• **Input material**:
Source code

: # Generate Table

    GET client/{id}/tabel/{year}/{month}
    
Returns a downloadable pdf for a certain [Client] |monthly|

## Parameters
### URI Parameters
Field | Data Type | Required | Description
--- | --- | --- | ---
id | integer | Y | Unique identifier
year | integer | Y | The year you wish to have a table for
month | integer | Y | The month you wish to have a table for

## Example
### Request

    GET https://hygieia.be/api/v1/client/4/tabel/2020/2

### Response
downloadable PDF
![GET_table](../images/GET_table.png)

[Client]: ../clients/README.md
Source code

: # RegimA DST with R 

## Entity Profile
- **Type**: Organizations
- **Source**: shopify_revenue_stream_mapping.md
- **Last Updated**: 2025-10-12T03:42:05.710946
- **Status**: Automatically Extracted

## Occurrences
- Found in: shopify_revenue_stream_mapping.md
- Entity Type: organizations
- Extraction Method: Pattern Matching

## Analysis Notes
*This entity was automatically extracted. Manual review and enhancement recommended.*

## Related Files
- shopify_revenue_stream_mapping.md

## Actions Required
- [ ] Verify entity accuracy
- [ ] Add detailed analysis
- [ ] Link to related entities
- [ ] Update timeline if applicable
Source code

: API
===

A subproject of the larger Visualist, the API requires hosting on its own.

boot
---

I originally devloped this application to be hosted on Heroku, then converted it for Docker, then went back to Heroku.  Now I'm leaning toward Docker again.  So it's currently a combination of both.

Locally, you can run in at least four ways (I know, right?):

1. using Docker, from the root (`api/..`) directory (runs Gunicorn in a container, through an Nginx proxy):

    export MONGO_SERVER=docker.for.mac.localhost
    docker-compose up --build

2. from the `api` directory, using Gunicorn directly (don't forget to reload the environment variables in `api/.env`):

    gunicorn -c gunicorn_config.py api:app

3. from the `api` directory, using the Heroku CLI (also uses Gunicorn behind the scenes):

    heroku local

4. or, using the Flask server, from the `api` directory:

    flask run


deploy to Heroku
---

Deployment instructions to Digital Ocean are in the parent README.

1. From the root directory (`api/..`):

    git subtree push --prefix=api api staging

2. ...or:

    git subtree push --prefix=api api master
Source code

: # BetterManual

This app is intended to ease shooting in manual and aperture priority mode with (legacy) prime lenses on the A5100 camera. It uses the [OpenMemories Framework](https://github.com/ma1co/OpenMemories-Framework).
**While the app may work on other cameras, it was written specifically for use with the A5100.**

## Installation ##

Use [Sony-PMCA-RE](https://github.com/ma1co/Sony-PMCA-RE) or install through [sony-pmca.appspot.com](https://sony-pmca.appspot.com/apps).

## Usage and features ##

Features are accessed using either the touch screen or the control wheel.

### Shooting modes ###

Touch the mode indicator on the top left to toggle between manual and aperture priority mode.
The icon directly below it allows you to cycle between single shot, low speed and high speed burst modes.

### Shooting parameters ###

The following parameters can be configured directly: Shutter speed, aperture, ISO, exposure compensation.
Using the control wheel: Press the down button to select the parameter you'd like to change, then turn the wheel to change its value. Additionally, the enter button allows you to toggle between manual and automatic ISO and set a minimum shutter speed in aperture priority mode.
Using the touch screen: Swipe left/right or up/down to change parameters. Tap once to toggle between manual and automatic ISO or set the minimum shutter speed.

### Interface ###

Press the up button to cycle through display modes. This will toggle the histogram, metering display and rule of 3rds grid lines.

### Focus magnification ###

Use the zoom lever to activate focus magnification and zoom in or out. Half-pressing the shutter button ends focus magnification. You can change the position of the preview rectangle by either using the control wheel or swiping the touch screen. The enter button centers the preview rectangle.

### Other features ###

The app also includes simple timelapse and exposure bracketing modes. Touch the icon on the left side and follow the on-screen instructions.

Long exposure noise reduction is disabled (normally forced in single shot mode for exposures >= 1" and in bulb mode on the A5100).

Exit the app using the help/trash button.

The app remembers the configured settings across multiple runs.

• **About this exercise**:
Write every entry out again, exactly as it stands.

• **Exercise result**:
Source code

: # Generate Table

    GET client/{id}/tabel/{year}/{month}
    
Returns a downloadable pdf for a certain [Client] |monthly|

## Parameters
### URI Parameters
Field | Data Type | Required | Description
--- | --- | --- | ---
id | integer | Y | Unique identifier
year | integer | Y | The year you wish to have a table for
month | integer | Y | The month you wish to have a table for

## Example
### Request

    GET https://hygieia.be/api/v1/client/4/tabel/2020/2

### Response
downloadable PDF
![GET_table](../images/GET_table.png)

[Client]: ../clients/README.md
Source code

: # RegimA DST with R 

## Entity Profile
- **Type**: Organizations
- **Source**: shopify_revenue_stream_mapping.md
- **Last Updated**: 2025-10-12T03:42:05.710946
- **Status**: Automatically Extracted

## Occurrences
- Found in: shopify_revenue_stream_mapping.md
- Entity Type: organizations
- Extraction Method: Pattern Matching

## Analysis Notes
*This entity was automatically extracted. Manual review and enhancement recommended.*

## Related Files
- shopify_revenue_stream_mapping.md

## Actions Required
- [ ] Verify entity accuracy
- [ ] Add detailed analysis
- [ ] Link to related entities
- [ ] Update timeline if applicable
Source code

: API
===

A subproject of the larger Visualist, the API requires hosting on its own.

boot
---

I originally devloped this application to be hosted on Heroku, then converted it for Docker, then went back to Heroku.  Now I'm leaning toward Docker again.  So it's currently a combination of both.

Locally, you can run in at least four ways (I know, right?):

1. using Docker, from the root (`api/..`) directory (runs Gunicorn in a container, through an Nginx proxy):

    export MONGO_SERVER=docker.for.mac.localhost
    docker-compose up --build

2. from the `api` directory, using Gunicorn directly (don't forget to reload the environment variables in `api/.env`):

    gunicorn -c gunicorn_config.py api:app

3. from the `api` directory, using the Heroku CLI (also uses Gunicorn behind the scenes):

    heroku local

4. or, using the Flask server, from the `api` directory:

    flask run


deploy to Heroku
---

Deployment instructions to Digital Ocean are in the parent README.

1. From the root directory (`api/..`):

    git subtree push --prefix=api api staging

2. ...or:

    git subtree push --prefix=api api master
Source code

: # BetterManual

This app is intended to ease shooting in manual and aperture priority mode with (legacy) prime lenses on the A5100 camera. It uses the [OpenMemories Framework](https://github.com/ma1co/OpenMemories-Framework).
**While the app may work on other cameras, it was written specifically for use with the A5100.**

## Installation ##

Use [Sony-PMCA-RE](https://github.com/ma1co/Sony-PMCA-RE) or install through [sony-pmca.appspot.com](https://sony-pmca.appspot.com/apps).

## Usage and features ##

Features are accessed using either the touch screen or the control wheel.

### Shooting modes ###

Touch the mode indicator on the top left to toggle between manual and aperture priority mode.
The icon directly below it allows you to cycle between single shot, low speed and high speed burst modes.

### Shooting parameters ###

The following parameters can be configured directly: Shutter speed, aperture, ISO, exposure compensation.
Using the control wheel: Press the down button to select the parameter you'd like to change, then turn the wheel to change its value. Additionally, the enter button allows you to toggle between manual and automatic ISO and set a minimum shutter speed in aperture priority mode.
Using the touch screen: Swipe left/right or up/down to change parameters. Tap once to toggle between manual and automatic ISO or set the minimum shutter speed.

### Interface ###

Press the up button to cycle through display modes. This will toggle the histogram, metering display and rule of 3rds grid lines.

### Focus magnification ###

Use the zoom lever to activate focus magnification and zoom in or out. Half-pressing the shutter button ends focus magnification. You can change the position of the preview rectangle by either using the control wheel or swiping the touch screen. The enter button centers the preview rectangle.

### Other features ###

The app also includes simple timelapse and exposure bracketing modes. Touch the icon on the left side and follow the on-screen instructions.

Long exposure noise reduction is disabled (normally forced in single shot mode for exposures >= 1" and in bulb mode on the A5100).

Exit the app using the help/trash button.

The app remembers the configured settings across multiple runs.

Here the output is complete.